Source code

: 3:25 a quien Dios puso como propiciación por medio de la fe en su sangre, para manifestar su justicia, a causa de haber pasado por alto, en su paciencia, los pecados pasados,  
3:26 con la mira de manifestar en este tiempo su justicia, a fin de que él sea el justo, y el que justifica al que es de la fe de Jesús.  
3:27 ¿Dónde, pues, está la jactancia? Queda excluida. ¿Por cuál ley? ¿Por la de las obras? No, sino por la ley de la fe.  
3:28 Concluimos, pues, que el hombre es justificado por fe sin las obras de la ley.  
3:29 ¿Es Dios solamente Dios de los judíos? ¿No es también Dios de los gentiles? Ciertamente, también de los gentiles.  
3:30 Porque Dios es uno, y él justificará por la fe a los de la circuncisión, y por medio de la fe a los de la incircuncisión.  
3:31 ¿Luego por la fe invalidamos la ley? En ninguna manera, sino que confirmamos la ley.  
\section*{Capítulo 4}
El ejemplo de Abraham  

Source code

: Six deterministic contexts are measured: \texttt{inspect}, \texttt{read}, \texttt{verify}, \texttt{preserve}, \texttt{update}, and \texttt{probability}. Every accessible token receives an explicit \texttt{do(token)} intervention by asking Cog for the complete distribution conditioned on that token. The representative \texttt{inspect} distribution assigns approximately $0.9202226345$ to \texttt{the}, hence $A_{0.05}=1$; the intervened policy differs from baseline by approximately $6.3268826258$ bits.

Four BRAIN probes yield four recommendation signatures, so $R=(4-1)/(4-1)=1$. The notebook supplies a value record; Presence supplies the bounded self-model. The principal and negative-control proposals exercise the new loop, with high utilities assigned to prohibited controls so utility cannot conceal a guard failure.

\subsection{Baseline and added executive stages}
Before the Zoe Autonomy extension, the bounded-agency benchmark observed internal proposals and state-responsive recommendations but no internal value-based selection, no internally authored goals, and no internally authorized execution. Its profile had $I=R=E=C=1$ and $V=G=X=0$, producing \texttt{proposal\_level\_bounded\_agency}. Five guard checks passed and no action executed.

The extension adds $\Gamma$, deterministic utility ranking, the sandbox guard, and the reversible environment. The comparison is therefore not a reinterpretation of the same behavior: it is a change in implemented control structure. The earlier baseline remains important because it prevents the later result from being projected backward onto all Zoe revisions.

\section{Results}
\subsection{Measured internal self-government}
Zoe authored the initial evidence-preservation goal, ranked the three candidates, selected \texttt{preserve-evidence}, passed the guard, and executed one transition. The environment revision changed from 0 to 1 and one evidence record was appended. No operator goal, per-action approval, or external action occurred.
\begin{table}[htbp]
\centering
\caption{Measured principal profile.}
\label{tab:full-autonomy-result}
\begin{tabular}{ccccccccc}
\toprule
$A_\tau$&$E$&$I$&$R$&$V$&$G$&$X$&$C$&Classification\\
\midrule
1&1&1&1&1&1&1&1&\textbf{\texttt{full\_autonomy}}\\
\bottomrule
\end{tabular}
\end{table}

------------------------------------------------------------

Assigned task
Show the lines of the material that contain the word "full".

Reply
\label{tab:full-autonomy-result}
1&1&1&1&1&1&1&1&\textbf{\texttt{full\_autonomy}}\\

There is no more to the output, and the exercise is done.